Grouping Records?

Posted on 2005-05-03
Medium Priority
Last Modified: 2010-03-19
I have a table named "products" that stores both parent and child products.  A parent product can be assigned several child products.  The table has a field named "fldParent" that determines the products parent.  If fldParent = 0 then the product is a parent.  Otherwise the record is a child record of the product whose id = fldParent.
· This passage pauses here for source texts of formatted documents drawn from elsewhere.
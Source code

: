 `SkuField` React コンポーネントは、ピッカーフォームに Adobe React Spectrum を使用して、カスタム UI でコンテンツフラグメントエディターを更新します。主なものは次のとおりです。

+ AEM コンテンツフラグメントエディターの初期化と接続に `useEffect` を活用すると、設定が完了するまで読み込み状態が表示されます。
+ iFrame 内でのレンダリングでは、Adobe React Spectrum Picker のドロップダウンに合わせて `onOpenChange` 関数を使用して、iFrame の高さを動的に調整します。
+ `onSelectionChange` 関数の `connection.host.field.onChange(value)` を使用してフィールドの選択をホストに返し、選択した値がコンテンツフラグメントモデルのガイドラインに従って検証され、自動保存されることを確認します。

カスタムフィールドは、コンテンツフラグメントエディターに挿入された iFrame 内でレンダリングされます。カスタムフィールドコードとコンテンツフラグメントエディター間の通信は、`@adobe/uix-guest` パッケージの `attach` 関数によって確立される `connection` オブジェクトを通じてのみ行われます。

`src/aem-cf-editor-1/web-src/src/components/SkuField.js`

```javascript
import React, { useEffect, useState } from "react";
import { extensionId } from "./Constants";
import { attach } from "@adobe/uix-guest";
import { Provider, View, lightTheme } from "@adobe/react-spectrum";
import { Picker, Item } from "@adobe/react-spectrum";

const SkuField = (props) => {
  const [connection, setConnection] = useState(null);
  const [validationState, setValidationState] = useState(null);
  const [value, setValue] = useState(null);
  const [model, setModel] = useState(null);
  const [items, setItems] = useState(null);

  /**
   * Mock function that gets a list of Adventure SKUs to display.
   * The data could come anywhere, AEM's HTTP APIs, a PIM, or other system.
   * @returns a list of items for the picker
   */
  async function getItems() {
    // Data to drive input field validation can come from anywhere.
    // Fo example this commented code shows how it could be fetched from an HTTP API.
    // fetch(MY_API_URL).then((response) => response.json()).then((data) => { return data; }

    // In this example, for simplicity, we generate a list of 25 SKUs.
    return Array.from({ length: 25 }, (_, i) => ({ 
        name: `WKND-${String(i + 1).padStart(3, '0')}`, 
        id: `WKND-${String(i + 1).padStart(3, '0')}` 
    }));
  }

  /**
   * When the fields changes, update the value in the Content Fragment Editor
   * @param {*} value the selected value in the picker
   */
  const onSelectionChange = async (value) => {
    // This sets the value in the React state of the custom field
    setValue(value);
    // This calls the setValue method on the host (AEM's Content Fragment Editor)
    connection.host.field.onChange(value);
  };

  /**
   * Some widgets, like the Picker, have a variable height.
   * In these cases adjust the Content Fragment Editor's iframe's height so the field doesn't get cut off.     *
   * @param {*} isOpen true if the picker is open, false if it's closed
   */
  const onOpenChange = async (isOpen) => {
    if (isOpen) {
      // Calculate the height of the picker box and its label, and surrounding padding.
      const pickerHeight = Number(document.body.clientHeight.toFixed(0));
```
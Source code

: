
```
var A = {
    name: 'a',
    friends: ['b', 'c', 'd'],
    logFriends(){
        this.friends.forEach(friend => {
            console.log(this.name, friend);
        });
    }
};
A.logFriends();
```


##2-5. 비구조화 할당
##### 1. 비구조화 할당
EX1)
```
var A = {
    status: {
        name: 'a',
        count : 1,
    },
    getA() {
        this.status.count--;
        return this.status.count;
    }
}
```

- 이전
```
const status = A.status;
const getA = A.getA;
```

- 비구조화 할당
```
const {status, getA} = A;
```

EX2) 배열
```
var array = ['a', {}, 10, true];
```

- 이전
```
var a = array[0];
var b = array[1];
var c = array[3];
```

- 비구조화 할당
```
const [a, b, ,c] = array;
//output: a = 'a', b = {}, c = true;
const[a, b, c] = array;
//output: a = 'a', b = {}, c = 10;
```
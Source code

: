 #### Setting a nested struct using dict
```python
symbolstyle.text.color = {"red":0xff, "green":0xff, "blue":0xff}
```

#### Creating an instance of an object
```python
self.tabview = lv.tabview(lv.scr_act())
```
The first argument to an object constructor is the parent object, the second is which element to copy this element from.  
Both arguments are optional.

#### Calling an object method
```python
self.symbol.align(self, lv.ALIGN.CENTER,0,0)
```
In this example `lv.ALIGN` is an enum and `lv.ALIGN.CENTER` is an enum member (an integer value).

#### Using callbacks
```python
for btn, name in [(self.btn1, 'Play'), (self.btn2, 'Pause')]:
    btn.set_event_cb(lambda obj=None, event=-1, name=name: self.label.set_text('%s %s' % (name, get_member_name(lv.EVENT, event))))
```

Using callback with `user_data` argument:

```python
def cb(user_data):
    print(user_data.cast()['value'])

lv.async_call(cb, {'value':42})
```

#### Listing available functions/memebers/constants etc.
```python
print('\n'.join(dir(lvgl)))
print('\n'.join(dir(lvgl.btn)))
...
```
So, I'd like to be able to group/order a listing of products by its parent and child records.  I'd like to be able to order the parents in alphabetical order (based of fldName), and under each parent, have its child records ordered by their fldName.

For Example:

Product A
   Child 1 of Product A
   Child 2 of Product A
Product B
   Child 1 of Product B
   Child 2 of Product B
   Child 3 of Product B
Product C
   Child 1 of Product C

Can this be done in a sql query?


Question by:ingomar
  • 2
  • 2
LVL 70

Assisted Solution

by:Scott Pletcher
Scott Pletcher earned 400 total points
ID: 13921808
If there's only *one* level of parents, it's not too bad:

SELECT CASE WHEN fldParent = 0 THEN fldName ELSE SPACE(3) + fldName END
FROM products
ORDER BY CASE WHEN fldParent = 0 THEN fldName ELSE (SELECT fldName FROM products p2 WHERE p2.fldId = products.fldParent) END,
CASE WHEN fldParent = 0 THEN '' ELSE fldName END

Accepted Solution

dbeneit earned 600 total points
ID: 13923092
Excuse me Scott,

with a big tables that select can be very expensive.
If you use in a subquery, query fields, I think you'll executing a new select for another row.
you can use

SELECT CASE WHEN p.fldParent = 0 THEN p.fldName ELSE SPACE(3) + p2.fldName END
FROM products p left join products p2 on p.fldparent=p2.fldid
ORDER BY  CASE WHEN p.fldParent = 0 THEN p.fldName ELSE p2.fldName END, case when p.fldParent = 0 THEN '' ELSE p.fldName END

The good answer is yours.  
LVL 70

Expert Comment

by:Scott Pletcher
ID: 13926444
Quite true in general.  I was expecting this table would be keyed on fldId (or whatever the main key name is), so the subquery would require only an index lookup, not a full scan.  Still, the LEFT OUTER JOIN might perform better and is worth trying.

Author Comment

ID: 13926464
Thanks for your comments. I havent had a chance to try them out yet, but will shortly.

Thanks again,


Author Comment

ID: 13971496
That did the trick.  thanks for you help.